There is no guarantee that the current write speed of the SD card is its sustained write speed. The camera should not use it for computations of guaranteed full burst lenght.

When we were testing SD cards as a DVR storage media for our IPTV boxes, some card models were periodically freezing for up to 2 seconds during writes.


----------



## Joules (Oct 4, 2020)

AdamBotond said:


> First of all, if this number refers to internal memory of the camera, which is independent from the speed of cards as you say, I would assume that all R6 unit would have nr. 65 (or this number would change by settings and/or exposure, which it doesn't on my unit). But I saw users having "buffer depth" indicator "99" in the viewfinder.


I would assume changing the recording type (JPEG in various qualities, RAW, C-RAW) would influence the number displayed. If so, that may explain the difference between your results and what you saw with other users.

I believe Canon are only putting a number up there that they can be fairly certain of. They nlknow their algorithms and hardware, so they can calculate the number based on the internal memory and average file size expected for a given recording type. The cards they'd have to benchmark each time they are inserted.
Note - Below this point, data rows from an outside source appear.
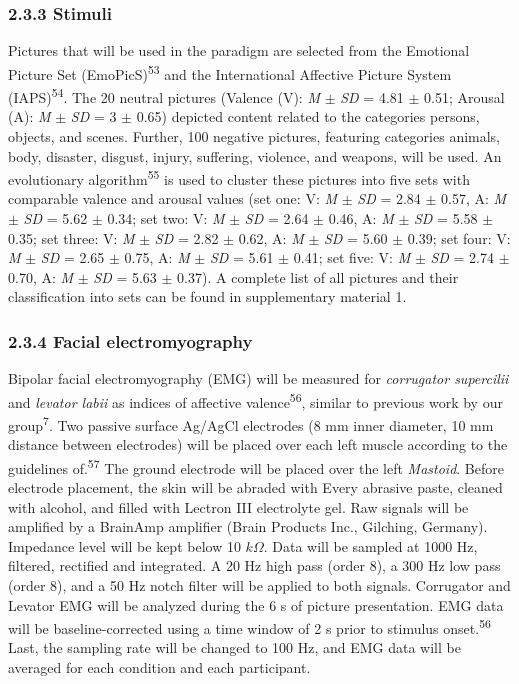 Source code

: \documentclass[
  english,
  man,floatsintext]{apa6}
\begin{document}
\hypertarget{stimuli}{%
\subsubsection{2.3.3 Stimuli}\label{stimuli}}

Pictures that will be used in the paradigm are selected from the Emotional Picture Set (EmoPicS)\textsuperscript{53} and the International Affective Picture System (IAPS)\textsuperscript{54}.
The 20 neutral pictures (Valence (V): \emph{M} \(\pm\) \emph{SD} = 4.81 \(\pm\) 0.51; Arousal (A): \emph{M} \(\pm\) \emph{SD} = 3 \(\pm\) 0.65) depicted content related to the categories persons, objects, and scenes.
Further, 100 negative pictures, featuring categories animals, body, disaster, disgust, injury, suffering, violence, and weapons, will be used.
An evolutionary algorithm\textsuperscript{55} is used to cluster these pictures into five sets with comparable valence and arousal values (set one: V: \emph{M} \(\pm\) \emph{SD} = 2.84 \(\pm\) 0.57, A: \emph{M} \(\pm\) \emph{SD} = 5.62 \(\pm\) 0.34; set two: V: \emph{M} \(\pm\) \emph{SD} = 2.64 \(\pm\) 0.46, A: \emph{M} \(\pm\) \emph{SD} = 5.58 \(\pm\) 0.35; set three: V: \emph{M} \(\pm\) \emph{SD} = 2.82 \(\pm\) 0.62, A: \emph{M} \(\pm\) \emph{SD} = 5.60 \(\pm\) 0.39; set four: V: \emph{M} \(\pm\) \emph{SD} = 2.65 \(\pm\) 0.75, A: \emph{M} \(\pm\) \emph{SD} = 5.61 \(\pm\) 0.41; set five: V: \emph{M} \(\pm\) \emph{SD} = 2.74 \(\pm\) 0.70, A: \emph{M} \(\pm\) \emph{SD} = 5.63 \(\pm\) 0.37).
A complete list of all pictures and their classification into sets can be found in supplementary material 1.

\hypertarget{facial-electromyography}{%
\subsubsection{2.3.4 Facial electromyography}\label{facial-electromyography}}

Bipolar facial electromyography (EMG) will be measured for \emph{corrugator supercilii} and \emph{levator labii} as indices of affective valence\textsuperscript{56}, similar to previous work by our group\textsuperscript{7}.
Two passive surface Ag/AgCl electrodes (8 mm inner diameter, 10 mm distance between electrodes) will be placed over each left muscle according to the guidelines of.\textsuperscript{57}
The ground electrode will be placed over the left \emph{Mastoid}.
Before electrode placement, the skin will be abraded with Every abrasive paste, cleaned with alcohol, and filled with Lectron III electrolyte gel.
Raw signals will be amplified by a BrainAmp amplifier (Brain Products Inc., Gilching, Germany).
Impedance level will be kept below 10 \(k\Omega\).
Data will be sampled at 1000 Hz, filtered, rectified and integrated.
A 20 Hz high pass (order 8), a 300 Hz low pass (order 8), and a 50 Hz notch filter will be applied to both signals.
Corrugator and Levator EMG will be analyzed during the 6 s of picture presentation.
EMG data will be baseline-corrected using a time window of 2 s prior to stimulus onset.\textsuperscript{56}
Last, the sampling rate will be changed to 100 Hz, and EMG data will be averaged for each condition and each participant.
\end{document}
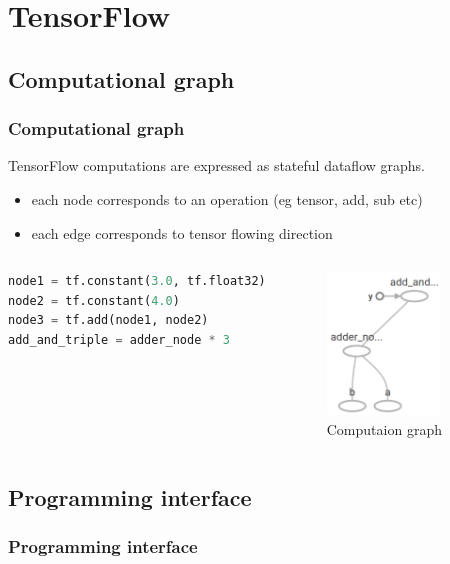 
\section{TensorFlow}\label{sec:TF}

\subsection{Computational graph}

\begin{frame}[fragile]
  \MyLogo
  \frametitle{Computational graph}  
TensorFlow computations are expressed as stateful dataflow graphs.
\begin{itemize}
\item each node corresponds to an operation (eg tensor, add, sub etc)
\item each edge corresponds to tensor flowing direction
\end{itemize}
%  
\begin{columns}
\begin{lstlisting}[language=python]
node1 = tf.constant(3.0, tf.float32)
node2 = tf.constant(4.0)
node3 = tf.add(node1, node2)
add_and_triple = adder_node * 3
\end{lstlisting}
%
%
\begin{figure}[htbp] 
   \includegraphics[height=1.5in]{figures/compgraph.png} 
\caption{Computaion graph}
\end{figure}
\end{columns}
\end{frame}

\subsection{Programming interface}

\begin{frame}
  \MyLogo
  \frametitle{Programming interface}  

\end{frame}

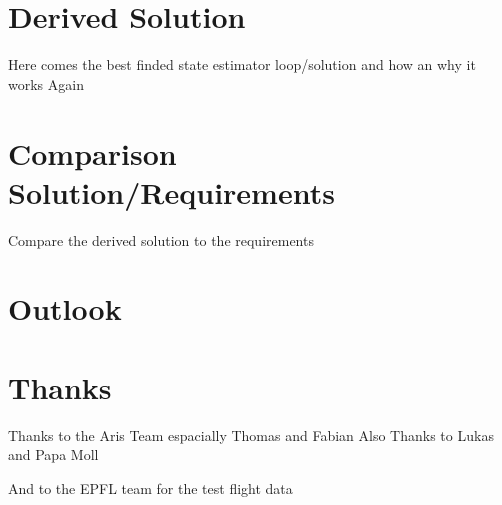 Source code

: \section{Derived Solution}
Here comes the best finded state estimator loop/solution and how an why it works
Again


\section{Comparison Solution/Requirements}
Compare the derived solution to the requirements

\section{Outlook}
\section{Thanks}
Thanks to the Aris Team espacially Thomas and Fabian
Also Thanks to Lukas and Papa Moll

And to the EPFL team for the test flight data


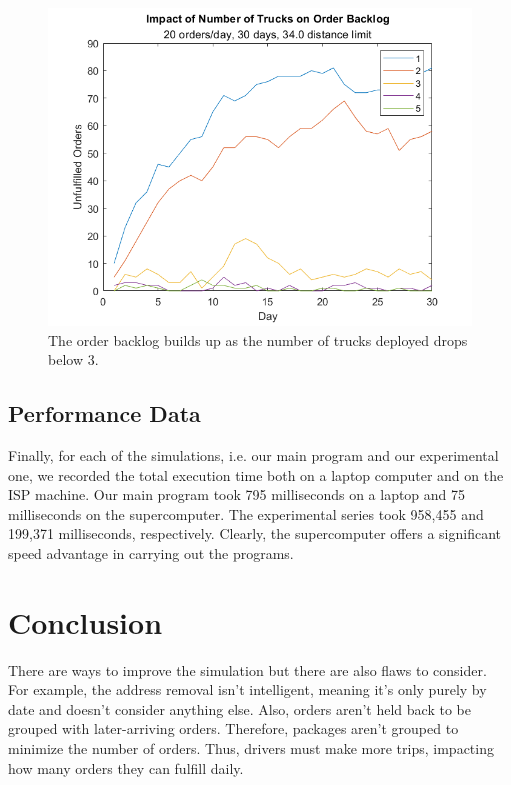 \documentclass[letterpaper]{article}
\begin{document}
    \begin{figure}[h]
        \centering
        \caption{The order backlog builds up as the number of trucks deployed drops below 3.}
        \label{img:experiment2}
        \includegraphics[width=\textwidth]{experiment2.png}
    \end{figure}

    \subsection{Performance Data}
    \label{subsection:Performance_Data}
    Finally, for each of the simulations, i.e. our main program and our experimental one, we recorded the total execution time both on a laptop computer and on the ISP machine. Our main program took 795 milliseconds on a laptop and 75 milliseconds on the supercomputer. The experimental series took 958,455 and 199,371 milliseconds, respectively. Clearly, the supercomputer offers a significant speed advantage in carrying out the programs.

    \section{Conclusion}
    \label{section:Conclusion}
    There are ways to improve the simulation but there are also flaws to consider. For example, the address removal isn’t intelligent, meaning it’s only purely by date and doesn't consider anything else. Also, orders aren’t held back to be grouped with later-arriving orders. Therefore, packages aren't grouped to minimize the number of orders. Thus, drivers must make more trips, impacting how many orders they can fulfill daily.
\end{document}
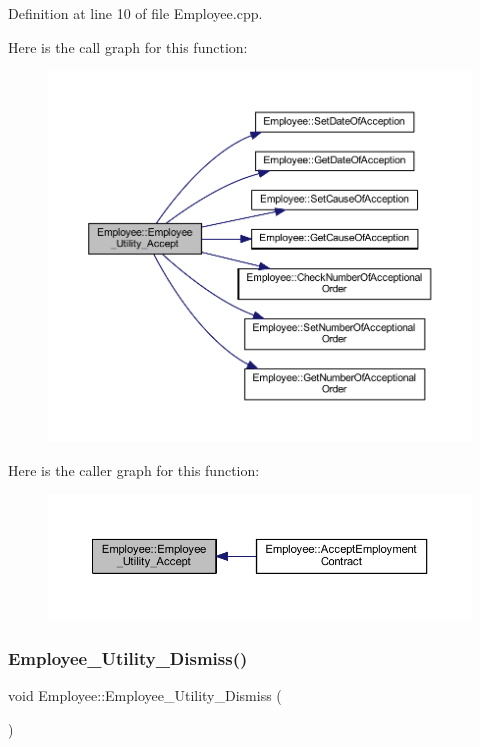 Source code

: Definition at line 10 of file Employee.\+cpp.

Here is the call graph for this function\+:
\nopagebreak
\begin{figure}[H]
\begin{center}
\leavevmode
\includegraphics[width=350pt]{class_employee_a534f83eb6f2f106f72d802fcae00eb14_cgraph}
\end{center}
\end{figure}
Here is the caller graph for this function\+:
\nopagebreak
\begin{figure}[H]
\begin{center}
\leavevmode
\includegraphics[width=350pt]{class_employee_a534f83eb6f2f106f72d802fcae00eb14_icgraph}
\end{center}
\end{figure}
\mbox{\label{class_employee_a6d9c2cbf05d3137a24c322b1525fffa2}} 
\subsubsection{\texorpdfstring{Employee\+\_\+\+Utility\+\_\+\+Dismiss()}{Employee\_Utility\_Dismiss()}}
{\footnotesize\ttfamily void Employee\+::\+Employee\+\_\+\+Utility\+\_\+\+Dismiss (\begin{DoxyParamCaption}{ }\end{DoxyParamCaption})\hspace{0.3cm}{\ttfamily [private]}}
They certainly could do that, but I think with how conservative they are, they don't want to get blamed if card manufacturers pull some tricks like having a separate buffer on the card.


----------



## AdamBotond (Oct 5, 2020)

Joules said:


> I believe Canon are only putting a number up there that they can be fairly certain of. They nlknow their algorithms and hardware, so they can calculate the number based on the internal memory and average file size expected for a given recording type. The cards they'd have to benchmark each time they are inserted. They certainly could do that, but I think with how conservative they are, they don't want to get blamed if card manufacturers pull some tricks like having a separate buffer on the card.


Makes sense, that's what I was thinking. This number is more like an "worst case scenario" indicator.
Thank you guys!


----------